Las lágrimas brillaban en sus ojos.

—Y a mí me dijeron que tú habías dejado de buscarme.

Un murmullo recorrió el salón.

Adriana palideció.

Gabriel dio un paso adelante.

—Jamás habría hecho eso.

—Lo sé ahora.

Lucas sonrió al escuchar aquellas palabras.

Como si por fin todo estuviera volviendo a su lugar.

Valeria respiró profundamente.

—Después del accidente desperté sin recuerdos.

—No sabía quién era.

—No recordaba a mi familia.

Los invitados escuchaban en absoluto silencio.

—Cuando recuperé la memoria intenté regresar.

Gabriel sintió que el corazón se aceleraba.

—Entonces, ¿por qué nunca volviste?

La respuesta llegó acompañada de una mirada.

Una mirada dirigida directamente hacia Adriana.

La prometida quedó rígida.

Varias personas intercambiaron miradas nerviosas.

—Porque alguien hizo todo lo posible para impedirlo.

La tensión se volvió insoportable.

Gabriel frunció el ceño.

—¿Qué estás diciendo?

Valeria tragó saliva.

—Te escribí.

—Te llamé.

—Intenté reunirme contigo más de una vez.

Gabriel negó lentamente con la cabeza.

—Nunca recibí nada.

—Lo sé.

Aquellas dos palabras hicieron que el salón entero comprendiera lo que estaba ocurriendo.

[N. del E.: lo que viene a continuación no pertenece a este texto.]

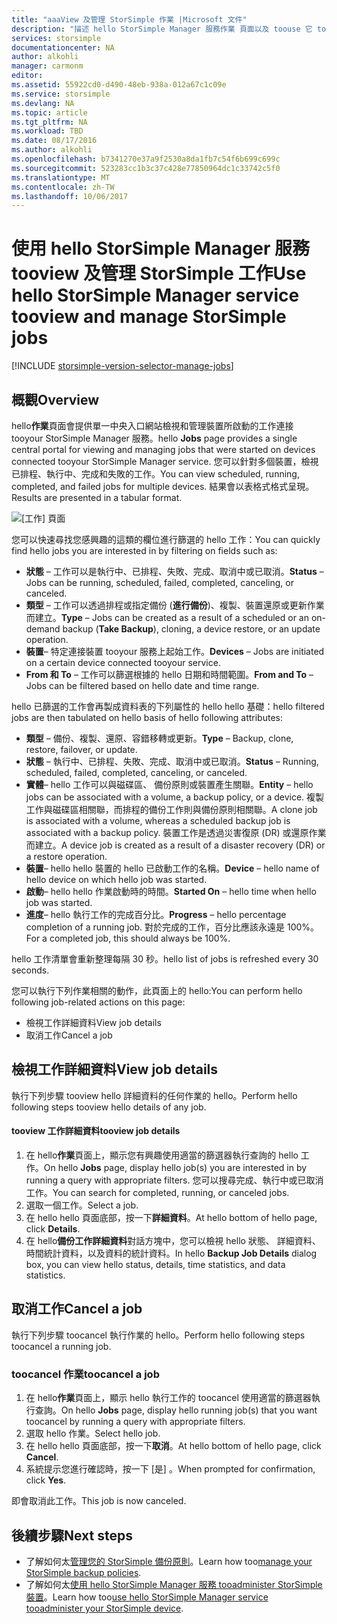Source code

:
 ```yaml
---
title: "aaaView 及管理 StorSimple 作業 |Microsoft 文件"
description: "描述 hello StorSimple Manager 服務作業 頁面以及 toouse 它 tootrack 最近、 目前和已排程備份工作。"
services: storsimple
documentationcenter: NA
author: alkohli
manager: carmonm
editor: 
ms.assetid: 55922cd0-d490-48eb-938a-012a67c1c09e
ms.service: storsimple
ms.devlang: NA
ms.topic: article
ms.tgt_pltfrm: NA
ms.workload: TBD
ms.date: 08/17/2016
ms.author: alkohli
ms.openlocfilehash: b7341270e37a9f2530a8da1fb7c54f6b699c699c
ms.sourcegitcommit: 523283cc1b3c37c428e77850964dc1c33742c5f0
ms.translationtype: MT
ms.contentlocale: zh-TW
ms.lasthandoff: 10/06/2017
---
```

# <a name="use-hello-storsimple-manager-service-tooview-and-manage-storsimple-jobs"></a><span data-ttu-id="675f4-103">使用 hello StorSimple Manager 服務 tooview 及管理 StorSimple 工作</span><span class="sxs-lookup"><span data-stu-id="675f4-103">Use hello StorSimple Manager service tooview and manage StorSimple jobs</span></span>
[!INCLUDE [storsimple-version-selector-manage-jobs](../../includes/storsimple-version-selector-manage-jobs.md)]

## <a name="overview"></a><span data-ttu-id="675f4-104">概觀</span><span class="sxs-lookup"><span data-stu-id="675f4-104">Overview</span></span>
<span data-ttu-id="675f4-105">hello**作業**頁面會提供單一中央入口網站檢視和管理裝置所啟動的工作連接 tooyour StorSimple Manager 服務。</span><span class="sxs-lookup"><span data-stu-id="675f4-105">hello **Jobs** page provides a single central portal for viewing and managing jobs that were started on devices connected tooyour StorSimple Manager service.</span></span> <span data-ttu-id="675f4-106">您可以針對多個裝置，檢視已排程、執行中、完成和失敗的工作。</span><span class="sxs-lookup"><span data-stu-id="675f4-106">You can view scheduled, running, completed, and failed jobs for multiple devices.</span></span> <span data-ttu-id="675f4-107">結果會以表格式格式呈現。</span><span class="sxs-lookup"><span data-stu-id="675f4-107">Results are presented in a tabular format.</span></span> 

![[工作] 頁面](./media/storsimple-manage-jobs/HCS_JobsPage.png)

<span data-ttu-id="675f4-109">您可以快速尋找您感興趣的這類的欄位進行篩選的 hello 工作：</span><span class="sxs-lookup"><span data-stu-id="675f4-109">You can quickly find hello jobs you are interested in by filtering on fields such as:</span></span>

* <span data-ttu-id="675f4-110">**狀態** – 工作可以是執行中、已排程、失敗、完成、取消中或已取消。</span><span class="sxs-lookup"><span data-stu-id="675f4-110">**Status** – Jobs can be running, scheduled, failed, completed, canceling, or canceled.</span></span>
* <span data-ttu-id="675f4-111">**類型** – 工作可以透過排程或指定備份 (**進行備份**)、複製、裝置還原或更新作業而建立。</span><span class="sxs-lookup"><span data-stu-id="675f4-111">**Type** – Jobs can be created as a result of a scheduled or an on-demand backup (**Take Backup**), cloning, a device restore, or an update operation.</span></span>
* <span data-ttu-id="675f4-112">**裝置**– 特定連接裝置 tooyour 服務上起始工作。</span><span class="sxs-lookup"><span data-stu-id="675f4-112">**Devices** – Jobs are initiated on a certain device connected tooyour service.</span></span>
* <span data-ttu-id="675f4-113">**From 和 To** – 工作可以篩選根據的 hello 日期和時間範圍。</span><span class="sxs-lookup"><span data-stu-id="675f4-113">**From and To** – Jobs can be filtered based on hello date and time range.</span></span>

<span data-ttu-id="675f4-114">hello 已篩選的工作會再製成資料表的下列屬性的 hello hello 基礎：</span><span class="sxs-lookup"><span data-stu-id="675f4-114">hello filtered jobs are then tabulated on hello basis of hello following attributes:</span></span>

* <span data-ttu-id="675f4-115">**類型** – 備份、複製、還原、容錯移轉或更新。</span><span class="sxs-lookup"><span data-stu-id="675f4-115">**Type** – Backup, clone, restore, failover, or update.</span></span>
* <span data-ttu-id="675f4-116">**狀態** – 執行中、已排程、失敗、完成、取消中或已取消。</span><span class="sxs-lookup"><span data-stu-id="675f4-116">**Status** – Running, scheduled, failed, completed, canceling, or canceled.</span></span>
* <span data-ttu-id="675f4-117">**實體**– hello 工作可以與磁碟區、 備份原則或裝置產生關聯。</span><span class="sxs-lookup"><span data-stu-id="675f4-117">**Entity** – hello jobs can be associated with a volume, a backup policy, or a device.</span></span> <span data-ttu-id="675f4-118">複製工作與磁碟區相關聯，而排程的備份工作則與備份原則相關聯。</span><span class="sxs-lookup"><span data-stu-id="675f4-118">A clone job is associated with a volume, whereas a scheduled backup job is associated with a backup policy.</span></span> <span data-ttu-id="675f4-119">裝置工作是透過災害復原 (DR) 或還原作業而建立。</span><span class="sxs-lookup"><span data-stu-id="675f4-119">A device job is created as a result of a disaster recovery (DR) or a restore operation.</span></span>
* <span data-ttu-id="675f4-120">**裝置**– hello hello 裝置的 hello 已啟動工作的名稱。</span><span class="sxs-lookup"><span data-stu-id="675f4-120">**Device** – hello name of hello device on which hello job was started.</span></span>
* <span data-ttu-id="675f4-121">**啟動**– hello hello 作業啟動時的時間。</span><span class="sxs-lookup"><span data-stu-id="675f4-121">**Started On** – hello time when hello job was started.</span></span>
* <span data-ttu-id="675f4-122">**進度**– hello 執行工作的完成百分比。</span><span class="sxs-lookup"><span data-stu-id="675f4-122">**Progress** – hello percentage completion of a running job.</span></span> <span data-ttu-id="675f4-123">對於完成的工作，百分比應該永遠是 100%。</span><span class="sxs-lookup"><span data-stu-id="675f4-123">For a completed job, this should always be 100%.</span></span>

<span data-ttu-id="675f4-124">hello 工作清單會重新整理每隔 30 秒。</span><span class="sxs-lookup"><span data-stu-id="675f4-124">hello list of jobs is refreshed every 30 seconds.</span></span>

<span data-ttu-id="675f4-125">您可以執行下列作業相關的動作，此頁面上的 hello:</span><span class="sxs-lookup"><span data-stu-id="675f4-125">You can perform hello following job-related actions on this page:</span></span>

* <span data-ttu-id="675f4-126">檢視工作詳細資料</span><span class="sxs-lookup"><span data-stu-id="675f4-126">View job details</span></span>
* <span data-ttu-id="675f4-127">取消工作</span><span class="sxs-lookup"><span data-stu-id="675f4-127">Cancel a job</span></span>

## <a name="view-job-details"></a><span data-ttu-id="675f4-128">檢視工作詳細資料</span><span class="sxs-lookup"><span data-stu-id="675f4-128">View job details</span></span>
<span data-ttu-id="675f4-129">執行下列步驟 tooview hello 詳細資料的任何作業的 hello。</span><span class="sxs-lookup"><span data-stu-id="675f4-129">Perform hello following steps tooview hello details of any job.</span></span>

#### <a name="tooview-job-details"></a><span data-ttu-id="675f4-130">tooview 工作詳細資料</span><span class="sxs-lookup"><span data-stu-id="675f4-130">tooview job details</span></span>
1. <span data-ttu-id="675f4-131">在 hello**作業**頁面上，顯示您有興趣使用適當的篩選器執行查詢的 hello 工作。</span><span class="sxs-lookup"><span data-stu-id="675f4-131">On hello **Jobs** page, display hello job(s) you are interested in by running a query with appropriate filters.</span></span> <span data-ttu-id="675f4-132">您可以搜尋完成、執行中或已取消工作。</span><span class="sxs-lookup"><span data-stu-id="675f4-132">You can search for completed, running, or canceled jobs.</span></span>
2. <span data-ttu-id="675f4-133">選取一個工作。</span><span class="sxs-lookup"><span data-stu-id="675f4-133">Select a job.</span></span>
3. <span data-ttu-id="675f4-134">在 hello hello 頁面底部，按一下**詳細資料**。</span><span class="sxs-lookup"><span data-stu-id="675f4-134">At hello bottom of hello page, click **Details**.</span></span>
4. <span data-ttu-id="675f4-135">在 hello**備份工作詳細資料**對話方塊中，您可以檢視 hello 狀態、 詳細資料、 時間統計資料，以及資料的統計資料。</span><span class="sxs-lookup"><span data-stu-id="675f4-135">In hello **Backup Job Details** dialog box, you can view hello status, details, time statistics, and data statistics.</span></span>

## <a name="cancel-a-job"></a><span data-ttu-id="675f4-136">取消工作</span><span class="sxs-lookup"><span data-stu-id="675f4-136">Cancel a job</span></span>
<span data-ttu-id="675f4-137">執行下列步驟 toocancel 執行作業的 hello。</span><span class="sxs-lookup"><span data-stu-id="675f4-137">Perform hello following steps toocancel a running job.</span></span>

### <a name="toocancel-a-job"></a><span data-ttu-id="675f4-138">toocancel 作業</span><span class="sxs-lookup"><span data-stu-id="675f4-138">toocancel a job</span></span>
1. <span data-ttu-id="675f4-139">在 hello**作業**頁面上，顯示 hello 執行工作的 toocancel 使用適當的篩選器執行查詢。</span><span class="sxs-lookup"><span data-stu-id="675f4-139">On hello **Jobs** page, display hello running job(s) that you want toocancel by running a query with appropriate filters.</span></span>
2. <span data-ttu-id="675f4-140">選取 hello 作業。</span><span class="sxs-lookup"><span data-stu-id="675f4-140">Select hello job.</span></span>
3. <span data-ttu-id="675f4-141">在 hello hello 頁面底部，按一下**取消**。</span><span class="sxs-lookup"><span data-stu-id="675f4-141">At hello bottom of hello page, click **Cancel**.</span></span>
4. <span data-ttu-id="675f4-142">系統提示您進行確認時，按一下 [是] 。</span><span class="sxs-lookup"><span data-stu-id="675f4-142">When prompted for confirmation, click **Yes**.</span></span>

<span data-ttu-id="675f4-143">即會取消此工作。</span><span class="sxs-lookup"><span data-stu-id="675f4-143">This job is now canceled.</span></span>

## <a name="next-steps"></a><span data-ttu-id="675f4-144">後續步驟</span><span class="sxs-lookup"><span data-stu-id="675f4-144">Next steps</span></span>
* <span data-ttu-id="675f4-145">了解如何太[管理您的 StorSimple 備份原則](storsimple-manage-backup-policies.md)。</span><span class="sxs-lookup"><span data-stu-id="675f4-145">Learn how too[manage your StorSimple backup policies](storsimple-manage-backup-policies.md).</span></span>
* <span data-ttu-id="675f4-146">了解如何太[使用 hello StorSimple Manager 服務 tooadminister StorSimple 裝置](storsimple-manager-service-administration.md)。</span><span class="sxs-lookup"><span data-stu-id="675f4-146">Learn how too[use hello StorSimple Manager service tooadminister your StorSimple device](storsimple-manager-service-administration.md).</span></span>


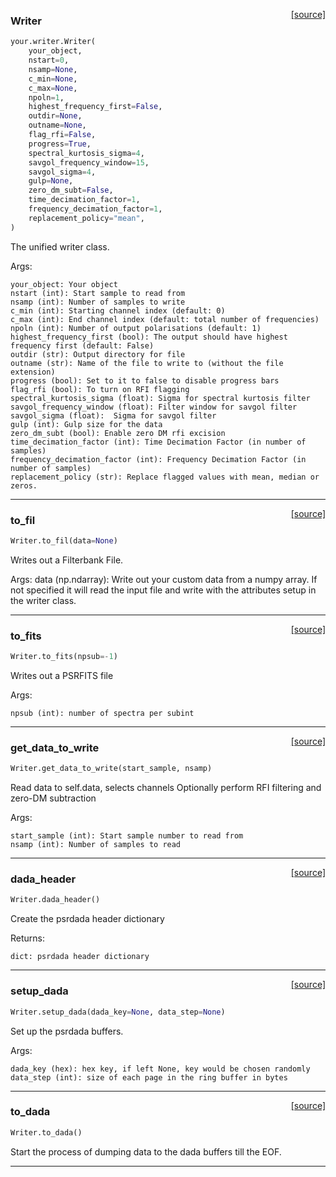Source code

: <span style="float:right;">[[source]](https://github.com/thepetabyteproject/your/blob/master/your/writer.py#L19)</span>

### Writer


```python
your.writer.Writer(
    your_object,
    nstart=0,
    nsamp=None,
    c_min=None,
    c_max=None,
    npoln=1,
    highest_frequency_first=False,
    outdir=None,
    outname=None,
    flag_rfi=False,
    progress=True,
    spectral_kurtosis_sigma=4,
    savgol_frequency_window=15,
    savgol_sigma=4,
    gulp=None,
    zero_dm_subt=False,
    time_decimation_factor=1,
    frequency_decimation_factor=1,
    replacement_policy="mean",
)
```


The unified writer class.

Args: 


    your_object: Your object
    nstart (int): Start sample to read from
    nsamp (int): Number of samples to write
    c_min (int): Starting channel index (default: 0)
    c_max (int): End channel index (default: total number of frequencies)
    npoln (int): Number of output polarisations (default: 1)
    highest_frequency_first (bool): The output should have highest frequency first (default: False)
    outdir (str): Output directory for file
    outname (str): Name of the file to write to (without the file extension)
    progress (bool): Set to it to false to disable progress bars
    flag_rfi (bool): To turn on RFI flagging
    spectral_kurtosis_sigma (float): Sigma for spectral kurtosis filter
    savgol_frequency_window (float): Filter window for savgol filter
    savgol_sigma (float):  Sigma for savgol filter
    gulp (int): Gulp size for the data
    zero_dm_subt (bool): Enable zero DM rfi excision
    time_decimation_factor (int): Time Decimation Factor (in number of samples)
    frequency_decimation_factor (int): Frequency Decimation Factor (in number of samples)
    replacement_policy (str): Replace flagged values with mean, median or zeros.


----

<span style="float:right;">[[source]](https://github.com/thepetabyteproject/your/blob/master/your/writer.py#L272)</span>

### to_fil


```python
Writer.to_fil(data=None)
```


Writes out a Filterbank File.

Args: 
 data (np.ndarray):  Write out your custom data from a numpy array. If not specified it will read the
input file and write with the attributes setup in the writer class.


----

<span style="float:right;">[[source]](https://github.com/thepetabyteproject/your/blob/master/your/writer.py#L345)</span>

### to_fits


```python
Writer.to_fits(npsub=-1)
```


Writes out a PSRFITS file

Args: 

    npsub (int): number of spectra per subint


----

<span style="float:right;">[[source]](https://github.com/thepetabyteproject/your/blob/master/your/writer.py#L201)</span>

### get_data_to_write


```python
Writer.get_data_to_write(start_sample, nsamp)
```


Read data to self.data, selects channels
Optionally perform RFI filtering and zero-DM subtraction

Args: 


    start_sample (int): Start sample number to read from
    nsamp (int): Number of samples to read


----

<span style="float:right;">[[source]](https://github.com/thepetabyteproject/your/blob/master/your/writer.py#L447)</span>

### dada_header


```python
Writer.dada_header()
```


Create the psrdada header dictionary

Returns: 

    dict: psrdada header dictionary


----

<span style="float:right;">[[source]](https://github.com/thepetabyteproject/your/blob/master/your/writer.py#L471)</span>

### setup_dada


```python
Writer.setup_dada(dada_key=None, data_step=None)
```


Set up the psrdada buffers.

Args: 

    dada_key (hex): hex key, if left None, key would be chosen randomly
    data_step (int): size of each page in the ring buffer in bytes


----

<span style="float:right;">[[source]](https://github.com/thepetabyteproject/your/blob/master/your/writer.py#L503)</span>

### to_dada


```python
Writer.to_dada()
```


Start the process of dumping data to the dada buffers till the EOF.


----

Adriana retrocedió un paso.

—No la escuches.

Pero el miedo en su voz fue imposible de ocultar.

Gabriel giró lentamente hacia ella.

Y por primera vez aquella noche dejó de verla como su futuro.

—Dime que está mintiendo.

Adriana abrió la boca.

Pero permaneció en silencio.

Y aquel silencio destruyó todo lo que había intentado construir.

Lucas observó a los adultos confundido.

Después tomó la mano de Valeria.

Luego la de Gabriel.

Y las unió.

—Ya estamos juntos otra vez.

Algunas personas comenzaron a llorar.

Otras permanecieron inmóviles.

Porque todos acababan de entender la verdad.

La mujer que había servido bebidas durante toda la noche.

La empleada a la que nadie prestaba atención.

La persona más invisible de toda la celebración.

Era en realidad la mujer que Gabriel jamás había olvidado.

La madre de su hijo.

Y la verdad que acababa de regresar para cambiar el destino de todos los presentes.